◆ Exercise details
Would you please copy every line below that includes the string "used"?

--- Record excerpts ---

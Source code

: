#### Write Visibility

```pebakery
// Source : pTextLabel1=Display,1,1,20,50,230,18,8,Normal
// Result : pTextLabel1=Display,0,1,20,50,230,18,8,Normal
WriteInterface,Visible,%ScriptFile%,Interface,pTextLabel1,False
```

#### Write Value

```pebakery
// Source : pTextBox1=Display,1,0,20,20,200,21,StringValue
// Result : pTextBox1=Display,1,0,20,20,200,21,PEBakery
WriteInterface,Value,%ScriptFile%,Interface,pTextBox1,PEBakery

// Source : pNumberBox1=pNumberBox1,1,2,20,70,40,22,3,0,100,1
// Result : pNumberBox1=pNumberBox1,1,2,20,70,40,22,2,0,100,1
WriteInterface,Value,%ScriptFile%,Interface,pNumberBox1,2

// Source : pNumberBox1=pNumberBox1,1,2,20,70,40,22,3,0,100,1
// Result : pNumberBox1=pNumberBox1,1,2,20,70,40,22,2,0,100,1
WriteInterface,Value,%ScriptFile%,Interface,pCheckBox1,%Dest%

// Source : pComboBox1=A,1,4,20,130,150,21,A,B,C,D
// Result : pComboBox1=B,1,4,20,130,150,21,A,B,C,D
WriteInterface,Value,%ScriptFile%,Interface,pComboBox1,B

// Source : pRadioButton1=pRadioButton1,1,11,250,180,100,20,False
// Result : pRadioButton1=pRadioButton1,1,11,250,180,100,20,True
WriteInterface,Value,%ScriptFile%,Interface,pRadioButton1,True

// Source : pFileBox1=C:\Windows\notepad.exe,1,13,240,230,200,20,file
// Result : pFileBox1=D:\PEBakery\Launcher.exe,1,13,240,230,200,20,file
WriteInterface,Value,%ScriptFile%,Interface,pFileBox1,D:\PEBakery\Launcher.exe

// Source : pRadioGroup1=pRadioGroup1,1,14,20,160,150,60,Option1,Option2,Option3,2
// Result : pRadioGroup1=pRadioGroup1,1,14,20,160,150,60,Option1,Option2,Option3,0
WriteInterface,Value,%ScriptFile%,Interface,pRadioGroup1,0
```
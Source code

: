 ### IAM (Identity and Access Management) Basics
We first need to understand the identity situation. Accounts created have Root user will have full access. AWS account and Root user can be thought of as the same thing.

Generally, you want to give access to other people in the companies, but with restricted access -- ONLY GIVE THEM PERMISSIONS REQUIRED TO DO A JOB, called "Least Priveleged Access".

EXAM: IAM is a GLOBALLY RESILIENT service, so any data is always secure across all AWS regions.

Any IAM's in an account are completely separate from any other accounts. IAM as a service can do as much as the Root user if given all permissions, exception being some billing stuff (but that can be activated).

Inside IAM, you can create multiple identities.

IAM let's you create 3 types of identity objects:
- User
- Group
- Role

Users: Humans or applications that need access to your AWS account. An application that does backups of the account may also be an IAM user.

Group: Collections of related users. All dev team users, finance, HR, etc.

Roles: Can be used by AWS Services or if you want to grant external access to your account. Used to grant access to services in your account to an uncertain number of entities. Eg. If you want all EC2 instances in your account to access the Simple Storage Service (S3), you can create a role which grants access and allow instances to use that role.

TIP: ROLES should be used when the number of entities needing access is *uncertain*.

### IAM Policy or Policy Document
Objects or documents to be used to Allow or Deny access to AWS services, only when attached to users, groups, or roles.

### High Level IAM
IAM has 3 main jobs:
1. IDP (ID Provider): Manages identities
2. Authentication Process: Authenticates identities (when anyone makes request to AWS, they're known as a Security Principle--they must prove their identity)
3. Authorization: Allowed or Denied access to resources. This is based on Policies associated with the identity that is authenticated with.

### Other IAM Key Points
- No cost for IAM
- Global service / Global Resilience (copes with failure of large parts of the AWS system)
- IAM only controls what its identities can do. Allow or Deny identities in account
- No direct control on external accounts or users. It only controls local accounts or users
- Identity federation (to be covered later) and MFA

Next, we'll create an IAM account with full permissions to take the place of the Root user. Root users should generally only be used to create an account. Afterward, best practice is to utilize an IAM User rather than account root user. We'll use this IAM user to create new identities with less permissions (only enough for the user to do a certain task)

---

◆ Task solution
Roles: Can be used by AWS Services or if you want to grant external access to your account. Used to grant access to services in your account to an uncertain number of entities. Eg. If you want all EC2 instances in your account to access the Simple Storage Service (S3), you can create a role which grants access and allow instances to use that role.
TIP: ROLES should be used when the number of entities needing access is *uncertain*.
Objects or documents to be used to Allow or Deny access to AWS services, only when attached to users, groups, or roles.
Next, we'll create an IAM account with full permissions to take the place of the Root user. Root users should generally only be used to create an account. Afterward, best practice is to utilize an IAM User rather than account root user. We'll use this IAM user to create new identities with less permissions (only enough for the user to do a certain task)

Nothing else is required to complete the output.